I would like a program/script written in PHP and/or Java (or ANY other language) that will help someone locate instances of copyright infringement on the Internet of documents that the author has written.
This project would be divided into THREE PHASES. In your formal bid, please bid *ONLY* for Phase ONE and TWO. If you can ALSO complete Phase THREE for me, please privately indicate your price for Phase THREE in the PMB.
In PHASE ONE of this project, you would develop the core program code. The program would do the following:
1. Search through a specified folder (on a web server's hard drive) for any Microsoft Word, RTF, PDF, or plain text documents that may exist in that folder (and, optionally, any sub-folders). The software would then take a user-defined number of random samples of contiguous text (i.e., a user-defined number of consecutive words) for EACH document in that folder/sub-folder.
a. The user should have the ability to specify the amount of "distance" (measured in words) between the samples that are taken, i.e. the user can specify that the samples are to be taken every 250 words, 500 words, 750 words, etc.
b. The user should be able to select the document types that are searched for (Microsoft Word, RTF, PDF, or plain ASCII text documents).
c. If you have a BETTER IDEA as to HOW to take a more accurate, more reliable "footprint" of the documents, then PLEASE POST A PMB message describing your alternative idea/methodology. I am not certain if the method I describe in #1 above is the best way to take a "footprint" of the documents, and I am open to other creative ways to achieve my goal.
2. The software would then take those samples (strings of text) and query Google and/or Docstoc to identify and find any matches (instances of copyright infringement). (Docstoc is a web site that hosts documents.)
3. For any matches are found, the software would then log:
a. the URL of the page on which the match is found
b. the TITLE of the html page on which the match is found
c. the file name of the source document from the user's local hard drive
d. the date and time of the query in which the match was found on the offending web site
e. whether the match was found on Google or Docstoc
f. the exact string of text that was discovered on Google or Docstoc.
g. If the infringment was found on Docstoc, the software should also log the username of the Docstoc user who posted the infringing document. The total number of Views and Downloads of that infringing document should also be logged.

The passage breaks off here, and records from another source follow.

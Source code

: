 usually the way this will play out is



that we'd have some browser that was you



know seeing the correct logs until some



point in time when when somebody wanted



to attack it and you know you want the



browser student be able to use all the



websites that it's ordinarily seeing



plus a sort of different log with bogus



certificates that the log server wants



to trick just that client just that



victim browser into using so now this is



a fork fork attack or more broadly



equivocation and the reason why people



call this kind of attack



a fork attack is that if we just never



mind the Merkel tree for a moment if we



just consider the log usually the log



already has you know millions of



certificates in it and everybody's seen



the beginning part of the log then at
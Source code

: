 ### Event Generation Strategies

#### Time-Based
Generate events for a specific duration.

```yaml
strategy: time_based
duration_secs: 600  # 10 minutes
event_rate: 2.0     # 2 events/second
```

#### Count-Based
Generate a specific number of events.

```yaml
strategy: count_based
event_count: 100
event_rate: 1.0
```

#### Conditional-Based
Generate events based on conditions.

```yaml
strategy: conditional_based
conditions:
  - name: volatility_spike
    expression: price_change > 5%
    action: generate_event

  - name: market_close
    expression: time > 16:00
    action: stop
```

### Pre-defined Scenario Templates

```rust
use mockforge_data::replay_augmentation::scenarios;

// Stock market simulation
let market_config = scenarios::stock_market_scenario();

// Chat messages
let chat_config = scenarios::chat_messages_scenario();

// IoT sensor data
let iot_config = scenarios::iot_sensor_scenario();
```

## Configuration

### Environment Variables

Also, the date the document was posted on Docstoc should also be logged.
4. The log generated in #3 above should then be exportable as a comma delimited text file (CSV file). It should also be displayed on screen. The user will select if he wants to view the report on screen or export to CSV.
*** REQUESTED PMB COMMENTS ***
-- I do not really care what programming language you use, although I tend to prefer PHP and Java. If you think another programming language would be better than PHP, please specify in the PMB what language you would use and WHY that would be better than PHP.
-- Please state in the PMB how many DAYS it would take you to complete PHASE ONE of this project.
-- Please also state if you think the methodology for taking a "footprint" of the documents (described in #1 above) is the best way, or please present your idea if you want to suggest a better way.
In the SECOND PHASE of the project, I would like for you to add the capability to the web script so that the program/script can query the user's local hard drive and retrieve the samples (footprints) of the documents on the user's local computer, and then relay those samples/footprints back to the web server for processing and querying on the Internet. The CSV file and screen report would then be accessible from the web server to the user.
OPTIONAL: (Please indicate your price for Phase 3 in the PMB, if you are willing and able to do it.) In the THIRD PHASE of this project, I would like you to develop a Windows compatible stand-alone application that the user could install/execute on his computer that will do the same thing as 1-4 above, except that the initial queries and sampling of the documents would take place ONLY on the user's LOCAL hard drive. No text would be relayed back to the web server. The program would still search for the matches on the Internet in the same way and create a CSV report and screen report.
NOTE: I am very price sensitive for this project, so please bid accordingly. If someone bids the right amount and can commit to finishing the job quickly, I will likely end the bidding process early and select you. Please write the word "Excel" in your bid comments so that I know read these specs carefully and that you understand English. Thank you for your interest, and I look forward to working with you!